2.1 Washington Life Insurance Policy Requirements

Key Takeaways

  • RCW 48.23.380 requires every individual life policy to carry a printed notice giving the owner a 10-day free look to return the policy for a full premium refund.
  • RCW 48.23.060 caps the incontestability period at two years from issue; after that the insurer cannot void the policy for misstatements except non-payment of premium.
  • RCW 48.23.090 limits any suicide exclusion to two years; death by suicide after that is a covered loss payable in full.
  • RCW 48.23.030 grants a grace period of one month, but not less than 30 days, during which the policy stays in force.
  • RCW 48.30.300 prohibits unfair discrimination not based on actual mortality or morbidity differences, including bias by sexual orientation or HIV status.
Last updated: June 2026

Standard Provisions Required by Statute

Washington adopts the standard policy provisions found in RCW chapter 48.23. The Office of the Insurance Commissioner (OIC) reviews and approves every individual life form before it can be sold, so the exam tests the statutory minimums an insurer can never weaken (it may always be more generous to the insured).

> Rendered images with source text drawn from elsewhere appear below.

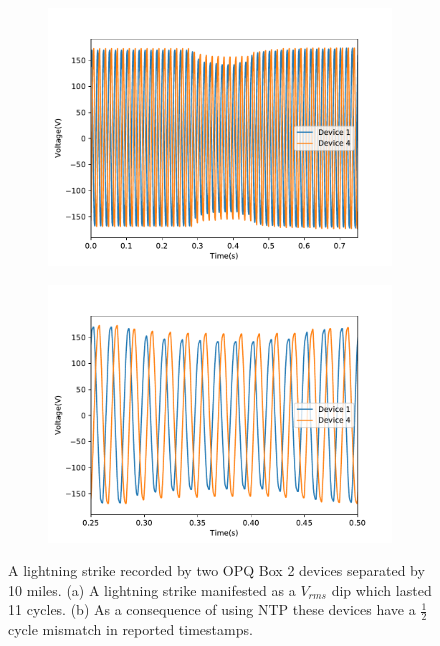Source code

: \begin{figure}[ht]
		\centering
	\begin{subfigure}{.5\textwidth}
	  \centering
	  \includegraphics[width=0.9\linewidth]{images/opq-box/voltage_sag.pdf}
	  \caption{}
	  \label{fig:opq:6:1}
	\end{subfigure}%
	\begin{subfigure}{.5\textwidth}
	  \centering
	  \includegraphics[width=0.9\linewidth]{images/opq-box/voltage_sag_zoomed_in.pdf}
	  \caption{}
	  \label{fig:opq:6:2}
	\end{subfigure}
	\caption{A lightning strike recorded by two OPQ Box 2 devices separated by 10 miles. (a) A lightning strike manifested as a $V_{rms}$ dip which lasted 11 cycles. (b) As a consequence of using NTP these devices have a $\frac{1}{2}$ cycle mismatch in reported timestamps.}
	\label{fig:opq:6}
\end{figure}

Free Look (Right to Examine)

Under RCW 48.23.380, every individual life policy issued after September 1, 1977 must have printed on its face or attached to it a notice that the owner may return the policy within ten (10) days of delivery and receive a full refund of all premium paid "for any reason." Memorize the trap: Washington's life statute does not add a separate 20-day senior free look — that extension exists in some other states, not in RCW 48.23.380. Variable contracts may carry a longer SEC-driven look, but the state floor is 10 days.

ElementWashington rule (RCW 48.23.380)
Length10 days from delivery
TriggerDate owner receives the policy
Refund100% of premium paid
ConditionsNone — "any reason," no penalty

Worked example: A policy is mailed and the owner signs the carrier's delivery receipt on June 1. The 10-day window closes at end of day June 11. A return postmarked June 11 is timely; a return mailed June 13 is too late and the insurer keeps the policy in force.

Incontestability

RCW 48.23.060 requires that the policy become incontestable after two years from issue (excluding any period the insured is disabled, by some forms). Once the two-year clock runs while the insured is alive, the insurer cannot rescind for a material misstatement or even most fraud in the application. The narrow survivors are non-payment of premium and provisions on military/aviation hazards and age misstatement. A claim filed in month 25 on a policy issued with an undisclosed condition must be paid.

Suicide Clause

RCW 48.23.090 limits any suicide exclusion to two years from issue. If the insured dies by suicide in that window, the insurer refunds premiums paid (not the face amount); after two years the full death benefit is payable. Note this runs from issue, parallel to but legally separate from incontestability.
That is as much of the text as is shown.